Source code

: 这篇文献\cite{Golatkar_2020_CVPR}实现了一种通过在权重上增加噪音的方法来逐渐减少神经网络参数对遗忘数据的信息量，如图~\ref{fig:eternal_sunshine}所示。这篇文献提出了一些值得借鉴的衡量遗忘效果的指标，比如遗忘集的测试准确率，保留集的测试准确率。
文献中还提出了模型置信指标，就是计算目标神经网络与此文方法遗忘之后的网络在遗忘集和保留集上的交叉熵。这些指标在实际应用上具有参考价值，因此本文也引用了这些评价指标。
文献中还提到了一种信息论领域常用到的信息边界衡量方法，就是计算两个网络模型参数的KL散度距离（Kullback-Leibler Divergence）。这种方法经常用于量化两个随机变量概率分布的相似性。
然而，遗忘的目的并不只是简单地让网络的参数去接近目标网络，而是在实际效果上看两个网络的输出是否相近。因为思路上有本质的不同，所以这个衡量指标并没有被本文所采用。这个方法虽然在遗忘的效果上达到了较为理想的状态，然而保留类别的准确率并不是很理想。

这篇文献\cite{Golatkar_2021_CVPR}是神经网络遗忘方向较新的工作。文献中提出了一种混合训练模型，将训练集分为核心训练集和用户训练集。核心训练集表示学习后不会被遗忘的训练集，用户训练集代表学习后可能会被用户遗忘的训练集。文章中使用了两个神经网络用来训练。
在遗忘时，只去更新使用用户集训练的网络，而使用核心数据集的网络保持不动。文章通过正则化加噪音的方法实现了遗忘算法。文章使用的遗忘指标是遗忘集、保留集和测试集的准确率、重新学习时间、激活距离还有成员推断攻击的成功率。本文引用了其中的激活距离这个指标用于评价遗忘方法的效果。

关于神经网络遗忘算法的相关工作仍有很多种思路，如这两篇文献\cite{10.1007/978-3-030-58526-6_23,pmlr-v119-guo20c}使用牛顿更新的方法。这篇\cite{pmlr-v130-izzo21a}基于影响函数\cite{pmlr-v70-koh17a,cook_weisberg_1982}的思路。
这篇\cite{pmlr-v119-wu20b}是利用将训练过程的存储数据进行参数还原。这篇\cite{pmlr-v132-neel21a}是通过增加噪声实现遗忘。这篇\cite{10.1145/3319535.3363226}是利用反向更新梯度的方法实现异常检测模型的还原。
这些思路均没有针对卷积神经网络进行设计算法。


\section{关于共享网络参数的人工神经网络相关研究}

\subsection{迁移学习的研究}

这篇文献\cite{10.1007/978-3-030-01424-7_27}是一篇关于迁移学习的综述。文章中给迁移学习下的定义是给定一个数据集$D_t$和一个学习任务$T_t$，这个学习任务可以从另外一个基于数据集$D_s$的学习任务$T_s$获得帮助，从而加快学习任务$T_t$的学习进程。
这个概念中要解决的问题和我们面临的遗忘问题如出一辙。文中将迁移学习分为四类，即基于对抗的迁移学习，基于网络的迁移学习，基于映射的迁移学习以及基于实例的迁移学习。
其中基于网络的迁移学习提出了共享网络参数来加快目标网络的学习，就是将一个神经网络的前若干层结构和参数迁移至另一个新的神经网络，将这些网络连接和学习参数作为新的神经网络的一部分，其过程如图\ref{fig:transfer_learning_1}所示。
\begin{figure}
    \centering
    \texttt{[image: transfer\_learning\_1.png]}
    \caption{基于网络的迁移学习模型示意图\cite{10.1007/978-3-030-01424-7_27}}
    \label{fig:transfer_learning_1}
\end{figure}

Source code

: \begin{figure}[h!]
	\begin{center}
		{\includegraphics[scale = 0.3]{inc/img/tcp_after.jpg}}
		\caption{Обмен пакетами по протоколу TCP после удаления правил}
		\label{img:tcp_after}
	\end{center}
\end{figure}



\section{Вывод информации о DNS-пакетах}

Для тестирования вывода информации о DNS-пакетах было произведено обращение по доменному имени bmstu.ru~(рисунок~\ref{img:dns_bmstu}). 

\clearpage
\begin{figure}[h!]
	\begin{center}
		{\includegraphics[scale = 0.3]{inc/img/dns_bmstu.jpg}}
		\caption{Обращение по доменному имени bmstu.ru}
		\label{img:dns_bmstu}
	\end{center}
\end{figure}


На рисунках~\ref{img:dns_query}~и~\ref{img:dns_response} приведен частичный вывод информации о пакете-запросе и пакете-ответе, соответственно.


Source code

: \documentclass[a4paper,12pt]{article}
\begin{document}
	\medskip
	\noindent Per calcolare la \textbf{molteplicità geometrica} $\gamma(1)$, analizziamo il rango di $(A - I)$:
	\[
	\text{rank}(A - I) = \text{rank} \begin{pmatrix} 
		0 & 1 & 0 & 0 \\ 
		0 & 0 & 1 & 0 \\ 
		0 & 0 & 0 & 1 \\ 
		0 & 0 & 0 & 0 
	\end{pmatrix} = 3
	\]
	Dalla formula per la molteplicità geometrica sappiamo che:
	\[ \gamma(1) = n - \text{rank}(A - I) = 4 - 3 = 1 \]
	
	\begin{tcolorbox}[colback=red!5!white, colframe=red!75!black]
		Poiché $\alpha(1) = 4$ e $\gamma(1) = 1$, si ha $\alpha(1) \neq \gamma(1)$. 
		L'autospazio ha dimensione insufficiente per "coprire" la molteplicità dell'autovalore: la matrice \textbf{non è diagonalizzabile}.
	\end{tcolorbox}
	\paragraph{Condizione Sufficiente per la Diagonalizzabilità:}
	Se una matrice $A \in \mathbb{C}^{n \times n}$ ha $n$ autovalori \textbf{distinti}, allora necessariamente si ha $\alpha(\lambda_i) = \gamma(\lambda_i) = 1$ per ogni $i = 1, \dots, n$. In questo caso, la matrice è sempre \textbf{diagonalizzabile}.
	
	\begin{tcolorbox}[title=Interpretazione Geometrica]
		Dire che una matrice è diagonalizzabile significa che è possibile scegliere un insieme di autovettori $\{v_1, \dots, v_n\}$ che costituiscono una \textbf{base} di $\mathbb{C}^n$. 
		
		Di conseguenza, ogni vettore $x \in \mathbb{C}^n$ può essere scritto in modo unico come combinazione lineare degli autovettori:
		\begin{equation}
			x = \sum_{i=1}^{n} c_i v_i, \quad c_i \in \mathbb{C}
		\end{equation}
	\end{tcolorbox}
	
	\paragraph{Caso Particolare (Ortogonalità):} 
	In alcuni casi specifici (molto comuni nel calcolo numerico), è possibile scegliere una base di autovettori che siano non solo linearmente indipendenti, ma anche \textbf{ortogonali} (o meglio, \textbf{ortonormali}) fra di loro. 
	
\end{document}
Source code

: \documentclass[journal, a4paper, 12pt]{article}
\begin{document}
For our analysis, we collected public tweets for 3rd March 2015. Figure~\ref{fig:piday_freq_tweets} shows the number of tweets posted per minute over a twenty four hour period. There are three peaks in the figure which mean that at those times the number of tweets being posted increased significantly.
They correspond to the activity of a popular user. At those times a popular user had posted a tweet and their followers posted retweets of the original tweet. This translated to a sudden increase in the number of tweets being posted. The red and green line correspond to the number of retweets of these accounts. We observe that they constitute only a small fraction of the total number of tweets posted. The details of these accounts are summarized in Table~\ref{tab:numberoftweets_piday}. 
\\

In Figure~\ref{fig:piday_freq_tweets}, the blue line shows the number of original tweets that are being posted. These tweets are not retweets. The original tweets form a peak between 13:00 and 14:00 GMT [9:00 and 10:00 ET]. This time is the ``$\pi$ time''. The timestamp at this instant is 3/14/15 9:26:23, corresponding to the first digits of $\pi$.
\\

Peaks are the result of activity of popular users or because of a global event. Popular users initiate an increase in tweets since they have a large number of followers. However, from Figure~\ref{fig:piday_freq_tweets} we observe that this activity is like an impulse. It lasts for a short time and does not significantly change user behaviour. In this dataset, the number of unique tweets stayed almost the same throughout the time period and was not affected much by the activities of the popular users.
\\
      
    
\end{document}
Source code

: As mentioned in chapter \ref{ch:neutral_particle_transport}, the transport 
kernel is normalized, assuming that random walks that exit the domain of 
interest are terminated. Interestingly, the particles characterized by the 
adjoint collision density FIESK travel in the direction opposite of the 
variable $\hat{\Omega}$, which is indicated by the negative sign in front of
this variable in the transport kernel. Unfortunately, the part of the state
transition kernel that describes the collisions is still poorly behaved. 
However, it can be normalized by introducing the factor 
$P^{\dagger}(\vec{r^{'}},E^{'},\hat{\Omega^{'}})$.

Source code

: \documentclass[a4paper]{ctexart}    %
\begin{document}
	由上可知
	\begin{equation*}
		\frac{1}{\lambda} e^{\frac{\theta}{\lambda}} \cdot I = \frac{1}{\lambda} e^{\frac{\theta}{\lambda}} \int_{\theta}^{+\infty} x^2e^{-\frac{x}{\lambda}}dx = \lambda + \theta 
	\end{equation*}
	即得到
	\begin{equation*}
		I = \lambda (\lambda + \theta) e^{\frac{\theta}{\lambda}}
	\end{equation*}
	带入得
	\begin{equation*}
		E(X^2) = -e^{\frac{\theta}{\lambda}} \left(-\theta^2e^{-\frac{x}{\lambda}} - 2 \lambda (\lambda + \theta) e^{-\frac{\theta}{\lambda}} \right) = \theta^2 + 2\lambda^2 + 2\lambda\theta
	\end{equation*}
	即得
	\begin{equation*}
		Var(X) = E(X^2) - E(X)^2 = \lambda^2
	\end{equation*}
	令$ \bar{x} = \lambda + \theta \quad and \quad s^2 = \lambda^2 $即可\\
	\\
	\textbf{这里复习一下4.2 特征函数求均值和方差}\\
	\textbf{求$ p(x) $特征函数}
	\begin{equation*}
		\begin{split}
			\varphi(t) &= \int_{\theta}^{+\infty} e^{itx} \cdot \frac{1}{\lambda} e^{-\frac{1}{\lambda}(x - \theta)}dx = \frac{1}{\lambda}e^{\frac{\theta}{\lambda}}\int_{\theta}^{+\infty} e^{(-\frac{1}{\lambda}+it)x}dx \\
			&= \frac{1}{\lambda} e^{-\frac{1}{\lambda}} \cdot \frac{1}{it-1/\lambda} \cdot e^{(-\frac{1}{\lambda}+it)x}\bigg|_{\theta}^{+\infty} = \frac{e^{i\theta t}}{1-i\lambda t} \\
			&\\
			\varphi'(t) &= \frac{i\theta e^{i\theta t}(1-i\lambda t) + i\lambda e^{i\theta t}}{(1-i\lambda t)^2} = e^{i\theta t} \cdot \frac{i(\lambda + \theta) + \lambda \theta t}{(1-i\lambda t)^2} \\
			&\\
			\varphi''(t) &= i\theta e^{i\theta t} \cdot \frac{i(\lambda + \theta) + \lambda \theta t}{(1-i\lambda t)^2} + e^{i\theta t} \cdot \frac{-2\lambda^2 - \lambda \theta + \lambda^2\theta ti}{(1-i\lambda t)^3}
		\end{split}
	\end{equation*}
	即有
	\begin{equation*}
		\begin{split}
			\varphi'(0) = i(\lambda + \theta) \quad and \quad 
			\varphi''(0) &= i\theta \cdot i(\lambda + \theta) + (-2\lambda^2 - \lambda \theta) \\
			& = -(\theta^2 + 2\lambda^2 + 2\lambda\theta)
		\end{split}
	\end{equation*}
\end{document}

• • • • •

EXERCISE REQUIREMENTS:
In the listing, find every line with the word "normalized" and return it.

SOLUTION TO THE EXERCISE:
kernel is normalized, assuming that random walks that exit the domain of 
However, it can be normalized by introducing the factor 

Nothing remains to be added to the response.